However, in the vibration drying device described in patent document 1, since the partition plate is provided inside the air supply chamber, the partition plate cannot be accessed without detaching the rectifying plate or the cover of the vibration drying device itself at the time of maintenance such as adjustment or cleaning. However, there is a problem that a large-sized vibration drying device having a length in the longitudinal direction of several meters to several tens of meters is also used in the vibration drying device, and therefore a burden during maintenance is large. In order to cope with this problem, it is necessary to maintain the basic function of the vibration drying device, that is, to uniformly supply air to the flow straightener.

Therefore, an object of the present invention is to provide a vibration drying device with good maintainability, which maintains uniform supply of air to a rectifying plate and does not require disassembly of the rectifying plate during maintenance.

Means for solving the problems

The present invention is a vibration drying device, comprising: a flow regulating plate which is permeable in the thickness direction and which conveys a material placed thereon by vibration; an air supply chamber located below the rectifying plate; and a gas supply section for supplying gas to the gas supply chamber, the gas supply section including: a gas inlet portion penetrating a wall defining the gas supply chamber; and a tubular flow guide portion which is attachable to and detachable from the gas inlet portion, the flow guide portion being inserted from an outer side to an inner side of the gas supply chamber, the flow guide portion including: a side surface portion extending along an inner circumference of the gas inlet portion; and an end surface portion located at an inner end in the axial direction, the plurality of ventilation holes penetrating the side surface portion and the end surface portion.

With this configuration, gas is introduced into the gas supply chamber through the gas holes in the side surface portion of the deflector portion, and gas is introduced into the gas supply chamber through the gas holes in the end surface portion, whereby gas flows having different directions can be generated inside the gas supply chamber. This makes it possible to generate an air flow in the air supply chamber under conditions optimal for the material to be transported over the flow regulating plate. Also, the guide part can be easily detached from the gas inlet part.

Further, in the present invention, the gas inlet portion is located at a side wall defining the gas supply chamber, the plurality of vent holes are formed along a circumferential direction at the side surface portion of the flow guide portion, and a non-vent portion having no vent hole formed therein is provided at an upper portion of the side surface portion and in a region extending in the circumferential direction from each of the plurality of vent holes.

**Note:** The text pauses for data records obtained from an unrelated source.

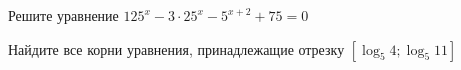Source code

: \begin{ex}
	\begin{condition}
		\begin{enumcols}[label=\asbuk*)]
			\item Решите уравнение \( 125^x - 3\cdot 25^x -5^{x+2} + 75 = 0  \)
			\item Найдите все корни уравнения, принадлежащие отрезку \( \left[\log_5 4;\log_5 11\right] \)
		\end{enumcols}
	\end{condition}
\end{ex}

With this configuration, since the gas can be introduced into the gas supply chamber without passing through the upper portion of the side surface portion, the flow directly from the flow guide portion toward the flow regulating plate can be reduced, and the flow velocity distribution of the gas flowing through the flow regulating plate can be adjusted.

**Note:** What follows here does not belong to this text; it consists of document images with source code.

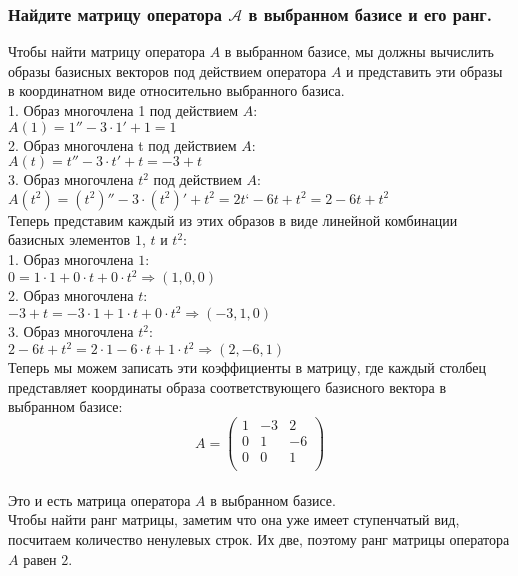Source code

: \documentclass{article}
\begin{document}
    \subsubsection{Найдите матрицу оператора $\mathcal{A}$ в выбранном базисе и его ранг.}
    Чтобы найти матрицу оператора $A$ в выбранном базисе, мы должны
    вычислить образы базисных векторов под действием оператора $A$ и
    представить эти образы в координатном виде относительно выбранного
    базиса. \\
    1. Образ многочлена 1 под действием $A$:\\
    $A(1) = 1'' - 3  \cdot  1' + 1 = 1$\\
    2. Образ многочлена t под действием $A$:\\
    $A(t) = t'' - 3  \cdot  t' + t = -3 + t$\\
    3. Образ многочлена $t^2$ под действием $A$:\\
    $A(t^2) = (t^2)'' - 3  \cdot  (t^2)' + t^2 = 2t‘ - 6t + t^2 = 2 - 6t + t^2$\\
    Теперь представим каждый из этих образов в виде линейной
    комбинации базисных элементов $1$, $t$ и $t^2$:\\
    1. Образ многочлена $1$:\\
    $0 = 1  \cdot  1 + 0  \cdot  t + 0  \cdot  t^2 \Rightarrow (1, 0, 0)$\\
    2. Образ многочлена $t$:\\
    $-3 + t = -3  \cdot  1 + 1  \cdot  t + 0  \cdot  t^2 \Rightarrow (-3, 1, 0)$\\
    3. Образ многочлена $t^2$:\\
    $2 - 6t + t^2 = 2  \cdot  1 - 6  \cdot  t + 1  \cdot  t^2 \Rightarrow (2, -6, 1)$\\
    Теперь мы можем записать эти коэффициенты в матрицу, где каждый
    столбец представляет координаты образа соответствующего базисного
    вектора в выбранном базисе:
    \\
    \begin{equation*}
        A =
        \begin{pmatrix}
            1& -3& 2\\
            0& 1& -6\\
            0& 0& 1\\
        \end{pmatrix}
    \end{equation*}
    \\
    Это и есть матрица оператора $A$ в выбранном базисе. \\
    Чтобы найти ранг матрицы, заметим что она уже имеет ступенчатый вид,
    посчитаем количество ненулевых строк. Их две, поэтому ранг матрицы
    оператора $A$ равен $2$. \\
    
\end{document}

ADVANTAGEOUS EFFECTS OF INVENTION

According to the present invention, an air flow having conditions optimal for a material to be transported over the flow regulating plate can be generated in the air supply chamber. Also, the guide part can be easily detached from the gas inlet part. Thus, it is possible to provide a vibration drying device with good maintainability that maintains uniform supply of air to the flow rectification plate and does not require disassembly of the flow rectification plate at the time of maintenance.

Drawings

Fig. 1 schematically shows a vibration drying device according to an embodiment of the present invention, in which fig. 1 (a) is a plan view and fig. 1 (B) is a front view.

Fig. 2 is a perspective view schematically and partially in perspective showing the structure of the vibration drying device, as viewed from obliquely above.

Fig. 3 is a perspective view, seen obliquely from below, schematically and partially in perspective, showing the structure of the vibration drying apparatus.

Fig. 4 is a perspective view showing an end surface side of a deflector of the vibration drying device.

Fig. 5 is a longitudinal sectional view in the width direction of the vibration drying device.

Fig. 6 shows a guide portion of the vibration drying device, fig. 6 (a) is a front view, and fig. 6 (B) is a longitudinal sectional view showing the guide portion together with a gas inlet portion.

Description of the reference numerals

1. A vibration drying device; 2. a device main body; 2U, a structural unit; 21. a wall portion; 211. a side wall; 3. a rectifying plate; 6. a gas supply part; 61. a gas inlet portion; 64. a flow guide part; 641. a side surface portion; 642. an end surface portion; 644. air holes (side air holes); 645. air holes (end face side air holes); 646. a non-air-permeable section; m, material.

Detailed Description

The present invention will be described below with reference to the accompanying drawings by way of examples. In the following description, the expression of the direction is defined as the following relationship, except for the case where the reference of the direction is described in particular. The up-down direction is in accordance with the up-down direction shown in fig. 2 and 5. The inner and outer directions are based on the inner and outer directions with respect to the air supply chamber 4. Further, the width direction depends on the width direction of the apparatus main body 2.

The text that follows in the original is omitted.